6 minuten leestijd Arcering uitzetten

De Gouden Eeuw spreekt nog altijd tot de verbeelding en mag zich momenteel in een toenemende belangstelling verheugen. Wie een boek wil lezen over deze bloeiperiode uit de vaderlandse geschiedenis, hoeft niet lang te zoeken. Tientallen zijn er beschikbaar, over allerlei aspecten uit de politiek, de wetenschap of de cultuur van die dagen. Maar er is meer. Daarom besteedt museum Catharijneconvent in Utrecht deze zomer aandacht aan een wat minder belichte kant van de 17e eeuw, de religieuze schilderkunst. Onder de titel 'Met passie geschilderd' zijn zon 70 topstukken tentoongesteld, die stuk voor stuk de moeite waard zijn om nader bekeken te worden.

Bij de schilderkunst uit de Gouden Eeuw denkt men al snel aan Rembrandt of Johannes Vermeer, en terecht.

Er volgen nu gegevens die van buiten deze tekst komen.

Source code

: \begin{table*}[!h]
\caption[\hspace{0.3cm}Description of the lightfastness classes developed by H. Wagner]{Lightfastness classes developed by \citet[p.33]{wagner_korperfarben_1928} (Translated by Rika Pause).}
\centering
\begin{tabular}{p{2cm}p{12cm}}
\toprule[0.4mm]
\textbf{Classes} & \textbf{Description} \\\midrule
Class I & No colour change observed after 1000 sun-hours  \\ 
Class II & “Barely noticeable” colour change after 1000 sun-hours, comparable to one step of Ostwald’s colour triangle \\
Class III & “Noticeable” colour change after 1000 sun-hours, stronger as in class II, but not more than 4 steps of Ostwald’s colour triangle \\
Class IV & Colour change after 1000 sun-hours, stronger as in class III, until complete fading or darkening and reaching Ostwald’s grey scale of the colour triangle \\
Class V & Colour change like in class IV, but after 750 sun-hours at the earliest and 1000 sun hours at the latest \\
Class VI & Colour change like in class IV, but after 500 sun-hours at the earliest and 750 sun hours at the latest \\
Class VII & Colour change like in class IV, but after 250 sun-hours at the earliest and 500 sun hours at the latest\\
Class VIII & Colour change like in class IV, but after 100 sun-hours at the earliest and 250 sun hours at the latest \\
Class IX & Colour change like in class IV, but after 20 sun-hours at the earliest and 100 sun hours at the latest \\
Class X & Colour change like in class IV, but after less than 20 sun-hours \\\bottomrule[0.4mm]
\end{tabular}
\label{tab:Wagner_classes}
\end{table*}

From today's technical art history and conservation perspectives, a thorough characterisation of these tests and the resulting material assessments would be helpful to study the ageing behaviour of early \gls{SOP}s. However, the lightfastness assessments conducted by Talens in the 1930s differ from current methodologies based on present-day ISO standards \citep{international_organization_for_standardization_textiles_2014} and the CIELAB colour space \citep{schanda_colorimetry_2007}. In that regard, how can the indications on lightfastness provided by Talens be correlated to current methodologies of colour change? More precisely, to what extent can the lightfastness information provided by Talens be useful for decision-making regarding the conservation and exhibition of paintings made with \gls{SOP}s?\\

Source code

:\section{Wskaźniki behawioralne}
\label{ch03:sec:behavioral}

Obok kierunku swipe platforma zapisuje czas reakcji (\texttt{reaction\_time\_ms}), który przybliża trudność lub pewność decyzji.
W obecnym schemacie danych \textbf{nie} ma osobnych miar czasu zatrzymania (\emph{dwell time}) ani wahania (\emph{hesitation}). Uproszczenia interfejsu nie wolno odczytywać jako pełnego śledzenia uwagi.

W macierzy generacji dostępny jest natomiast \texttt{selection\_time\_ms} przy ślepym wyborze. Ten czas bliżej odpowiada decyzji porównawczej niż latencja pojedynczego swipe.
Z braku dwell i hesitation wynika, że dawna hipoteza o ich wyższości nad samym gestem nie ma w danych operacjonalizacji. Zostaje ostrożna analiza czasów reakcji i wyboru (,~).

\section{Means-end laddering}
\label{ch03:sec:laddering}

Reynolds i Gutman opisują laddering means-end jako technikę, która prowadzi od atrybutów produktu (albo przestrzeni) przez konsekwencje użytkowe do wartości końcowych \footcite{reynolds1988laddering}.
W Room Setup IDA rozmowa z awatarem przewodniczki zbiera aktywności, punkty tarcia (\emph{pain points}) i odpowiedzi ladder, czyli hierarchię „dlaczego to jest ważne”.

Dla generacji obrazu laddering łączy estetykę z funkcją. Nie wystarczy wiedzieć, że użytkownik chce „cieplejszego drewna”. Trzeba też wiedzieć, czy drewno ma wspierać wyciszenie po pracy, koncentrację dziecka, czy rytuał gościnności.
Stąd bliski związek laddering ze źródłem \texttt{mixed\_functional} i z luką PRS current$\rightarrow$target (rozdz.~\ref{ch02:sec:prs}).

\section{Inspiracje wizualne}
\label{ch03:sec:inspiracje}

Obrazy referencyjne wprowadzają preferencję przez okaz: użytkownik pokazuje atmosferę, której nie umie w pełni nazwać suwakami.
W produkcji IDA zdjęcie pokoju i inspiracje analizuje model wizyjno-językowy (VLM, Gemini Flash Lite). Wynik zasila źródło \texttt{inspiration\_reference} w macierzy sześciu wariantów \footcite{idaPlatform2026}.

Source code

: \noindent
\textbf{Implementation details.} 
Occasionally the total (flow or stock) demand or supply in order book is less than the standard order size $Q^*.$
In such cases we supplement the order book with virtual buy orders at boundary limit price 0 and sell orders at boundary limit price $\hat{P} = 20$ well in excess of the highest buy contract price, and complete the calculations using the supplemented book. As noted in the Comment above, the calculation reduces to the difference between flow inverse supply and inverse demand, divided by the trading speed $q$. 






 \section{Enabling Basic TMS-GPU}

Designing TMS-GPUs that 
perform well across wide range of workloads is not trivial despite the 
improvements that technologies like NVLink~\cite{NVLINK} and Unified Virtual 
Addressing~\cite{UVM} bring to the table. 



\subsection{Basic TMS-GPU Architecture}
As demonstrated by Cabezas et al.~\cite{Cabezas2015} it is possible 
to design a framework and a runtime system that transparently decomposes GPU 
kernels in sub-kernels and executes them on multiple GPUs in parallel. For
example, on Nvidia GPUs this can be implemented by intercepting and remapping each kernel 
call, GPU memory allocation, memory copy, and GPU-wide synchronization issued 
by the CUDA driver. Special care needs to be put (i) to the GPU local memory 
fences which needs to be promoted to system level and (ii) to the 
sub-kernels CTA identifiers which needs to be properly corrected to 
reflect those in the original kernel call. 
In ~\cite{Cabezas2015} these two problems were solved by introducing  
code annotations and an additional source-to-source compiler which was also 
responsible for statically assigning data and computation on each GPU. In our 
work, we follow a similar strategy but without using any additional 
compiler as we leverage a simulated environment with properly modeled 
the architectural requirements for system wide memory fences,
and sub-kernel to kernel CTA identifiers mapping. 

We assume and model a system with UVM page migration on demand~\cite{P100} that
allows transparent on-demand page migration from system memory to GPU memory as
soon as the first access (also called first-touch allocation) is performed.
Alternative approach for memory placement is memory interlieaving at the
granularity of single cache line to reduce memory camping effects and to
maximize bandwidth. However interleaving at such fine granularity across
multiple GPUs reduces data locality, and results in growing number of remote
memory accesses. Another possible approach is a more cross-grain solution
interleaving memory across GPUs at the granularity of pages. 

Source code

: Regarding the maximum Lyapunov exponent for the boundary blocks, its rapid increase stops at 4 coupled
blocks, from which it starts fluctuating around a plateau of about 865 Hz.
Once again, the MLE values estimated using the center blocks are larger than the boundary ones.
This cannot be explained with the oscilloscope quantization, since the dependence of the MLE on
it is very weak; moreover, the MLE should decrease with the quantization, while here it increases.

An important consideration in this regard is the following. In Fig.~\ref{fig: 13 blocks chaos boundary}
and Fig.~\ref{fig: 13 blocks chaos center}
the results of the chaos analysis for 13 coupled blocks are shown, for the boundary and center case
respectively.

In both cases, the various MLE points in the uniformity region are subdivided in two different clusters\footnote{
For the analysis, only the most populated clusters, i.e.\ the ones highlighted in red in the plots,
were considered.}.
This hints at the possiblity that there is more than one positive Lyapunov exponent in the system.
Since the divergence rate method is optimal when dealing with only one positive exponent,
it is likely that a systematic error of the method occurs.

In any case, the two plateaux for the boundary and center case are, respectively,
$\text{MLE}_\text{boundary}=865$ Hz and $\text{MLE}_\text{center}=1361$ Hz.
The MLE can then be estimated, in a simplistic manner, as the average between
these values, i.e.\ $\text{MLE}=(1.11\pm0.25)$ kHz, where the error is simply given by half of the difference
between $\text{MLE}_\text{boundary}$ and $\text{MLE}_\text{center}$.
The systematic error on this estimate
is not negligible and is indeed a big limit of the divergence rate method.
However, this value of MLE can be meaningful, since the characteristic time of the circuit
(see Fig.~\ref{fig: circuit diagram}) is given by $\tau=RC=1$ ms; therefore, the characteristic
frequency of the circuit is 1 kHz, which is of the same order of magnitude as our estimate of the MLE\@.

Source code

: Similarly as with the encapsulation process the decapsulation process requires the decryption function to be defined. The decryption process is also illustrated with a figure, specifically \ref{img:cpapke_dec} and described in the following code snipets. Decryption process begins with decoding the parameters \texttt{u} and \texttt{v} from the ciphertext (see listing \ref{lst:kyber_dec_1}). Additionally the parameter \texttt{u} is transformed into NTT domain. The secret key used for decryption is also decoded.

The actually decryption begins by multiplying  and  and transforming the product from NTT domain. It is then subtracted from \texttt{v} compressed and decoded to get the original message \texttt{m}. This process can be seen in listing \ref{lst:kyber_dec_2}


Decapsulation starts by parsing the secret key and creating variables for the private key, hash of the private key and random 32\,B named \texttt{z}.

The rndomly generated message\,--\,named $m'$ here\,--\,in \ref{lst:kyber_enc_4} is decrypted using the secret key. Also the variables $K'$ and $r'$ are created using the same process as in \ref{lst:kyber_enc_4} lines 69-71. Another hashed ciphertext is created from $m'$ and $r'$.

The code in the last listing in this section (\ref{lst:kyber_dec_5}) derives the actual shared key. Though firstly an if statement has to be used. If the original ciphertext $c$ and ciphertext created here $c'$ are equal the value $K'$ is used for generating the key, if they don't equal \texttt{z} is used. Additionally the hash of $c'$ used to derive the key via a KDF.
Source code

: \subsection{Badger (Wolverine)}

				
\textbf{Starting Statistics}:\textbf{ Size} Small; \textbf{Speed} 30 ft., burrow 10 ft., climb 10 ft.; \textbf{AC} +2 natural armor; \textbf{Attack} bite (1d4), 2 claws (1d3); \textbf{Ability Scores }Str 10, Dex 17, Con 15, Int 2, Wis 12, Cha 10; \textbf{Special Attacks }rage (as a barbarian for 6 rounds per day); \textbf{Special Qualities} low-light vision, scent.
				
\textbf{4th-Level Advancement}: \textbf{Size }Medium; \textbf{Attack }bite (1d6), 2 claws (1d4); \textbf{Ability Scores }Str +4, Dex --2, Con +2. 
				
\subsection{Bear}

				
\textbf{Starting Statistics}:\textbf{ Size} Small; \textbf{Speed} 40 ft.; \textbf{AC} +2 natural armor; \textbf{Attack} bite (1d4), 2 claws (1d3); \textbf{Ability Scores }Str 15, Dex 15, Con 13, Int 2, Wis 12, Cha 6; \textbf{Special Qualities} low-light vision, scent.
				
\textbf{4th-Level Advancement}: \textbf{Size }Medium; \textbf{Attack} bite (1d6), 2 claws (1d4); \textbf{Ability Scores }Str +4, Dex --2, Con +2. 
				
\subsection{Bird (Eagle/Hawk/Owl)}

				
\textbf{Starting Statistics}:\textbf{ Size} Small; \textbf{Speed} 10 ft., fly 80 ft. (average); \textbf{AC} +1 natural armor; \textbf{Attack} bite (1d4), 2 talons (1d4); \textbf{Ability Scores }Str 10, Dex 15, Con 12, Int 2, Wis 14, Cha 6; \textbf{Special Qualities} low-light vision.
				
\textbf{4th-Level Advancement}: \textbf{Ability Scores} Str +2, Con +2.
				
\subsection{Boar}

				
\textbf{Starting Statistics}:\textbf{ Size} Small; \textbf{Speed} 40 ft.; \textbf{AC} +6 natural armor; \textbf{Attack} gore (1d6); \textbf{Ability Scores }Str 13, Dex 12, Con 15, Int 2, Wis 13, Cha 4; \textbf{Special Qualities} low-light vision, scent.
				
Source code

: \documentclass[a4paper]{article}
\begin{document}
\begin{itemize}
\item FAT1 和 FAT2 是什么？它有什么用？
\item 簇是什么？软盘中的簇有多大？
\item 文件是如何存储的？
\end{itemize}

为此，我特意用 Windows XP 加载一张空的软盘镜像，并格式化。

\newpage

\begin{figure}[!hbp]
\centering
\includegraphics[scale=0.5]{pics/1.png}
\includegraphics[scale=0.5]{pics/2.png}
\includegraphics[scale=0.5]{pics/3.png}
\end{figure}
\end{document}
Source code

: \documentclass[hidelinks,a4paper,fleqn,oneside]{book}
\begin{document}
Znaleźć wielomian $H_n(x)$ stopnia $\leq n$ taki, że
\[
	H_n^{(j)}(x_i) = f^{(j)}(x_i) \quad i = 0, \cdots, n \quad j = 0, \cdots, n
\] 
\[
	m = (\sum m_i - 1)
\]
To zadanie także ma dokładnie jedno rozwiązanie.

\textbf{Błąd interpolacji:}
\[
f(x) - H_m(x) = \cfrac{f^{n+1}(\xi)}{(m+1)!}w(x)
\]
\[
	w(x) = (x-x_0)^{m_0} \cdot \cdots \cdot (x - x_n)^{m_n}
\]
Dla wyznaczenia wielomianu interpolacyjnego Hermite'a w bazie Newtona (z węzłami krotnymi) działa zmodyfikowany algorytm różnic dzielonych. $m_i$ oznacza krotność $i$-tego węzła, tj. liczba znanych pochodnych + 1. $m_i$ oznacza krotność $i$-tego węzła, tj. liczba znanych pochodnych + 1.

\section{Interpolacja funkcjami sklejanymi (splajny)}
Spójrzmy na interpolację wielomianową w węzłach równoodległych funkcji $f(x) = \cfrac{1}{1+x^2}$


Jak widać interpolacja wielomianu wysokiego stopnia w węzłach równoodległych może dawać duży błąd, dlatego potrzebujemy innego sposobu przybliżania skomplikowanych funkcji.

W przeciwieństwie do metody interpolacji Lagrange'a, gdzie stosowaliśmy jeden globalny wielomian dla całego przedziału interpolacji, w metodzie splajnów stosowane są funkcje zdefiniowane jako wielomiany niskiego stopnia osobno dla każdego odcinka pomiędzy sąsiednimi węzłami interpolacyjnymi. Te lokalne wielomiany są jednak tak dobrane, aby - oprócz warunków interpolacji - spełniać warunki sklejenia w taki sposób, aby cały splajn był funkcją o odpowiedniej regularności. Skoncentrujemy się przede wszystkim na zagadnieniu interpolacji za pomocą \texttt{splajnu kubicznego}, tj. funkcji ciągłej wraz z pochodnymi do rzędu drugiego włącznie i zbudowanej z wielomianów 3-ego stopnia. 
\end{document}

Het zijn echter slechts twee namen uit een omvangrijke categorie kunstenaars die zo tussen 1600 en 1670 met elkaar duizenden schilderijen vervaardigden. De Republiek van de Verenigde Nederlanden beleefde een grote economische, politieke en culturele bloei. De vraag naar mooie schilderijen steeg, vooral onder de rijkere particulieren: welvarende kooplieden of adellijke families. De kerk was een minder grote afnemer geworden sinds de gereformeerde godsdienst de overheersende was geworden en katholieken nog slechts in schuilkerken konden samenkomen. Maar op de vrije markt werd druk in kunst gehandeld. Typerend voor deze tijd zijn stillevens, schuttersstukken (zoals de Nachtwacht), genrestukken (het melkmeisje van Vermeer), landschappen, historiestukken en portretten. En dan natuurlijk de schilderstukken met een religieuze thematiek. Niet alleen Rembrandt wijdde zich daaraan, zoals de tentoonstelling laat zien. Hij had vele collega’s, die minder bekend werden dan hij maar uit dezelfde school stamden en minstens zo vaardig waren met het penseel als hij.

Italiaanse invloed
De manier van schilderen veranderde in de 17e eeuw. Dat proces was eigenlijk al begonnen in de 16e eeuw. Steeds vaker trokken schilders naar Italië om daar van grote meesters hun vaardigheden te leren. Onder hen ook Pieter Lastman, de latere leermeester van Rembrandt. Eén van de meesters bij wie men te rade ging was Michelangelo de Caravaggio (1571-1610). Hij hield van de natuurgetrouwe, realistische weergave met uiterste precisie, maar ook van het spel met donker en licht. Hij werd al snel beroemd, maar ook berucht. Men moest wennen aan zijn realisme: was het nu echt nodig om een heilige af te beelden met vieze nagels of een bruine huid? De esthetiek van die tijd schreef iets anders voor, en men vond het oneerbiedig.
Behalve op realisme legde deze Italiaanse schilder ook sterk de nadruk op de essentie van de afbeelding, op het verhaal dat erin opgesloten ligt. Daarom werden overbodige details weggelaten. In plaats daarvan werd meer aandacht besteed aan de expressie van de afgebeelde figuren, aan hun emotie. Hun gezichtsuitdrukkingen en gebaren stonden centraal en zorgden voor dynamiek in de schildering. Het werden mensen van vlees en bloed, die dichtbij ons staan en een verhaal te vertellen hebben. Door te spelen met donkere en lichte partijen werd dat effect nog versterkt.

Utrecht
Rond 1600 werd de vernieuwende, naturalistische wijze van schilderen ook buiten Italië populair. Er ontstond een internationale stroming die niet alleen in Frankrijk en Spanje, maar ook in de Noordelijke Nederlanden doordrong. Het zijn vooral Utrechtse kunstenaars geweest die hebben bijgedragen aan de verspreiding van de nieuwe techniek. Zij vormden een eigen kring van kunstenaars die eerst een periode in Rome werkten om zich daarna in Utrecht te vestigen en hun kennis aan leerlingen door te geven.
Rembrandt is nooit in Italië geweest. Hij leerde de Italiaanse methode van zijn leermeester Pieter Lastman in Amsterdam. Ook liet hij zich inspireren door Italiaanse schilderijen die in Nederlandse kunstverzamelingen aanwezig waren. Hoewel geen Utrechtenaar, liet hij zich wel door de nieuwe mode beïnvloeden. Nog altijd kan bijna iedereen wel een Rembrandt herkennen aan die typerende kenmerken: het spel van donker en licht, de expressie op de gezichten en de natuurlijke wijze van schilderen.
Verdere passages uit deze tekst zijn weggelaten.